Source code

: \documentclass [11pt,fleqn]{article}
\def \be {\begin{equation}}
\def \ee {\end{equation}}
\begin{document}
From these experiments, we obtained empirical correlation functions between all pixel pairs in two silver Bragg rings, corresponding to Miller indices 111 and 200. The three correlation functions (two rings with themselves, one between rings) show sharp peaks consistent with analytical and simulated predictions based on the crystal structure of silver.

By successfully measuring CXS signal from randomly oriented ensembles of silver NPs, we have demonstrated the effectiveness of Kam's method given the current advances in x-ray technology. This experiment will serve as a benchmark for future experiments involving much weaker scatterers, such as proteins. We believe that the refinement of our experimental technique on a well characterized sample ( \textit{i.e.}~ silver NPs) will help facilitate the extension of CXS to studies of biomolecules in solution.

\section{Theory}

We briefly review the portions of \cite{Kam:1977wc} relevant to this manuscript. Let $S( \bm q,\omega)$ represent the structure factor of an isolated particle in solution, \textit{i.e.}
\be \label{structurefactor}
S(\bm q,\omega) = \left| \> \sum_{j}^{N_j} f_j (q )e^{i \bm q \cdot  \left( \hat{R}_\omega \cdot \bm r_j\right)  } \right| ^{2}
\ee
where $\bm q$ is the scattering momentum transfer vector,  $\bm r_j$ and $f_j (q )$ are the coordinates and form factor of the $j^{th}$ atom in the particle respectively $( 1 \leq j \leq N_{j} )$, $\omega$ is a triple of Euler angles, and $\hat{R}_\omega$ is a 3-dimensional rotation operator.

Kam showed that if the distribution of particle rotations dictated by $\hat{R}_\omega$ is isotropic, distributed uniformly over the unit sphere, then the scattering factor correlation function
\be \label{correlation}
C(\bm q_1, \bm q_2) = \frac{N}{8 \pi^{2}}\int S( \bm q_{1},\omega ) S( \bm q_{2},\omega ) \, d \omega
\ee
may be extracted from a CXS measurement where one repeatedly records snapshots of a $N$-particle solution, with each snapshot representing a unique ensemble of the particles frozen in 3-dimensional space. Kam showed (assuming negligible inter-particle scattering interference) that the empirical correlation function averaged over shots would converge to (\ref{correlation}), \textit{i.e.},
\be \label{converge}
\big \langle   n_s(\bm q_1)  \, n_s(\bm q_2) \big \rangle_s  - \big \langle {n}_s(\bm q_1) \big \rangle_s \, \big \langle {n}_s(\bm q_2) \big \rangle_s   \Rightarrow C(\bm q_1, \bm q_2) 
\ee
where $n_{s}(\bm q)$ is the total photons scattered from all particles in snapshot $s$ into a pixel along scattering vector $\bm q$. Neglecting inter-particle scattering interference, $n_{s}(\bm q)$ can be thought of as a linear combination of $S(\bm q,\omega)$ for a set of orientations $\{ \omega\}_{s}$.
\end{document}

################

Output each line of the listing above that has "label".

\be \label{structurefactor}
\be \label{correlation}
\be \label{converge}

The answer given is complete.